Tunis, un soir d’hiver. Stoufa fuit pour la énième fois de la maison familiale, où son père ne cesse de lui reprocher sa façon de vivre des plus indolentes. Il rencontre une bande d’amis qui jouent à tuer le temps, bière à la main. L’ivresse aidant, ils agressent verbalement Saloua, une jeune fille du voisinage, et finissent par la violer, alors que Stoufa tente, mollement, de les en empêcher. La jeune femme, escort-girl à ses heures, décide de se venger, et lorsqu’elle et ses amis retrouvent Stoufa, ils le battent, malgré ses protestations d’innocence. Humilié, Stoufa décidé à son tour de se venger…

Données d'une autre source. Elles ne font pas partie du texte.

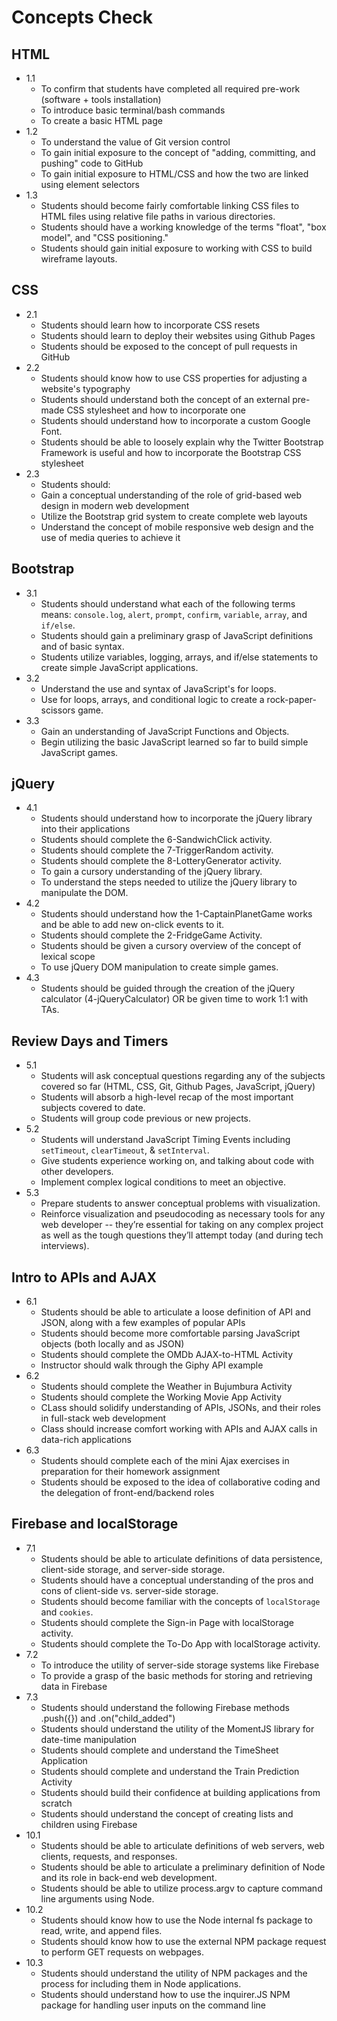 # Concepts Check

## HTML
- 1.1
	- To confirm that students have completed all required pre-work (software + tools installation)
	- To introduce basic terminal/bash commands
	- To create a basic HTML page
- 1.2
	-	To understand the value of Git version control
	- To gain initial exposure to the concept of "adding, committing, and pushing" code to GitHub
	- To gain initial exposure to HTML/CSS and how the two are linked using element selectors
- 1.3
	- Students should become fairly comfortable linking CSS files to HTML files using relative file paths in various directories.
	- Students should have a working knowledge of the terms "float", "box model", and "CSS positioning."
	- Students should gain initial exposure to working with CSS to build wireframe layouts.

## CSS
- 2.1
	- Students should learn how to incorporate CSS resets
	- Students should learn to deploy their websites using Github Pages
	- Students should be exposed to the concept of pull requests in GitHub
- 2.2
	- Students should know how to use CSS properties for adjusting a website's typography
	- Students should understand both the concept of an external pre-made CSS stylesheet and how to incorporate one
	- Students should understand how to incorporate a custom Google Font.
	- Students should be able to loosely explain why the Twitter Bootstrap Framework is useful and how to incorporate the Bootstrap CSS stylesheet
- 2.3
	- Students should:
	- Gain a conceptual understanding of the role of grid-based web design in modern web development
	- Utilize the Bootstrap grid system to create complete web layouts
	- Understand the concept of mobile responsive web design and the use of media queries to achieve it

## Bootstrap
- 3.1
	- Students should understand what each of the following terms means: `console.log`, `alert`, `prompt`, `confirm`, `variable`, `array`, and `if/else`. 
	- Students should gain a preliminary grasp of JavaScript definitions and of basic syntax.
	- Students utilize variables, logging, arrays, and if/else statements to create simple JavaScript applications.
- 3.2
	- Understand the use and syntax of JavaScript's for loops.
	- Use for loops, arrays, and conditional logic to create a rock-paper-scissors game.
- 3.3
	- Gain an understanding of JavaScript Functions and Objects.
	- Begin utilizing the basic JavaScript learned so far to build simple JavaScript games.

## jQuery
- 4.1
	- Students should understand how to incorporate the jQuery library into their applications
	- Students should complete the 6-SandwichClick activity.
	- Students should complete the 7-TriggerRandom activity.
	- Students should complete the 8-LotteryGenerator activity.
	- To gain a cursory understanding of the jQuery library.
	- To understand the steps needed to utilize the jQuery library to manipulate the DOM.
- 4.2
	- Students should understand how the 1-CaptainPlanetGame works and be able to add new on-click events to it.
	- Students should complete the 2-FridgeGame Activity.
	- Students should be given a cursory overview of the concept of lexical scope
	- To use jQuery DOM manipulation to create simple games.
- 4.3
	- Students should be guided through the creation of the jQuery calculator (4-jQueryCalculator) OR be given time to work 1:1 with TAs.

## Review Days and Timers
- 5.1
	- Students will ask conceptual questions regarding any of the subjects covered so far (HTML, CSS, Git, Github Pages, JavaScript, jQuery)
	- Students will absorb a high-level recap of the most important subjects covered to date.
	- Students will group code previous or new projects.
- 5.2
	- Students will understand JavaScript Timing Events including `setTimeout`, `clearTimeout`, & `setInterval`.
	- Give students experience working on, and talking about code with other developers.
	- Implement complex logical conditions to meet an objective.
- 5.3
	- Prepare students to answer conceptual problems with visualization.
	- Reinforce visualization and pseudocoding as necessary tools for any web developer -- they’re essential for taking on any complex project as well as the tough questions they’ll attempt today (and during tech interviews).

## Intro to APIs and AJAX
- 6.1
	- Students should be able to articulate a loose definition of API and JSON, along with a few examples of popular APIs
	- Students should become more comfortable parsing JavaScript objects (both locally and as JSON)
	- Students should complete the OMDb AJAX-to-HTML Activity
	- Instructor should walk through the Giphy API example
- 6.2
	- Students should complete the Weather in Bujumbura Activity
	- Students should complete the Working Movie App Activity
	- CLass should solidify understanding of APIs, JSONs, and their roles in full-stack web development
	- Class should increase comfort working with APIs and AJAX calls in data-rich applications
- 6.3
	- Students should complete each of the mini Ajax exercises in preparation for their homework assignment
	- Students should be exposed to the idea of collaborative coding and the delegation of front-end/backend roles

## Firebase and localStorage
- 7.1
	- Students should be able to articulate definitions of data persistence, client-side storage, and server-side storage.
	- Students should have a conceptual understanding of the pros and cons of client-side vs. server-side storage.
	- Students should become familiar with the concepts of `localStorage` and `cookies`.
	- Students should complete the Sign-in Page with localStorage activity.
	- Students should complete the To-Do App with localStorage activity.
- 7.2
	- To introduce the utility of server-side storage systems like Firebase
	- To provide a grasp of the basic methods for storing and retrieving data in Firebase
- 7.3
	- Students should understand the following Firebase methods .push({}) and .on("child_added")
	- Students should understand the utility of the MomentJS library for date-time manipulation
	- Students should complete and understand the TimeSheet Application
	- Students should complete and understand the Train Prediction Activity
	- Students should build their confidence at building applications from scratch
	- Students should understand the concept of creating lists and children using Firebase
- 10.1
	-	Students should be able to articulate definitions of web servers, web clients, requests, and responses.
	- Students should be able to articulate a preliminary definition of Node and its role in back-end web development.
	- Students should be able to utilize process.argv to capture command line arguments using Node.
- 10.2
	- Students should know how to use the Node internal fs package to read, write, and append files.
	- Students should know how to use the external NPM package request to perform GET requests on webpages.
- 10.3
	- Students should understand the utility of NPM packages and the process for including them in Node applications.
	- Students should understand how to use the inquirer.JS NPM package for handling user inputs on the command line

Partant de faits réels, le réalisateur et scénariste Jilani Saadi choisit de dépeindre avec Tendresse du loup la jeunesse contradictoire de Tunis. « Saloua et Stoufa représentent une partie de cette jeunesse tunisienne qui vit dans une dualité et même une schizophrénie. De l’extérieur, l’apparence est flatteuse, élégante, sexy, extravertie. Mais dès que l’on gratte cette apparence, on ne trouve que souffrance, contradiction, et culpabilité », avance t‑il dans sa note d’intention. Et de fait, les personnages dépeints par Tendresse du loup ne sont pas simples : Stoufa, avec ses tentatives fades de révolte contre l’ordre établi (son père, comme l’esprit de meute qui règne parmi lui et ses amis au moment du viol) ; Saloua, femme « libérée », battante, libre de son corps et de sa sensualité, et qui finit en même temps par avouer vouloir courber l’échine sous un joug masculin dominateur ; même les amis de Stoufa, qui s’avèrent avoir eux aussi leurs doutes, leurs faiblesses. Difficile dans ce cas de surmonter l’inconfort créé par les intentions véristes de Saadi : ni véritable héros, ni véritable méchant ne se dégage de Tendresse du loup, élégant oxymore qui souligne bien la dichotomie qui emprisonne ses protagonistes.
Visages, presque interchangeables finalement, de la société tunisienne, Saloua, Stoufa et les autres sont aussi une partie du visage de Tunis même, personnage à part entière de Tendresse du loup. Saadi inaugure avec ce film son utilisation du numérique, qui lui apporte une liberté telle qu’il se voit mal, aujourd’hui, tourner via un autre procédé. Cette liberté, il la met au service d’un portrait d’un Tunis nocturne encore une fois fellinien, tant la progression de son film évoque celle de La Dolce Vita. Autour d’une étonnante – et très belle – scène, qui voit un Stoufa inconscient et nu brinquebalé à travers tout Tunis, Saadi présente les visages d’une ville nocturne toujours plus onirique, et qui finira par se résumer à une chambre isolée du monde, dans laquelle les deux protagonistes se confronteront. On ressent, au passage de la caméra, le désir de montrer une ville aimée, malgré tous ses défauts.
Car Saadi choisit de ne jamais juger, ce qui fait la difficulté et la grande force de son récit. Entre la lâcheté rêveuse de Stoufa et le cynisme matérialiste de Saloua, Tendresse du loup n’est finalement qu’un portrait de la fragilité d’une jeunesse dont la perte de repère s’exprime avant tout dans son incapacité à se figurer en héros – une problématique qui interpelle aussi, évidemment, l’univers cinématographique.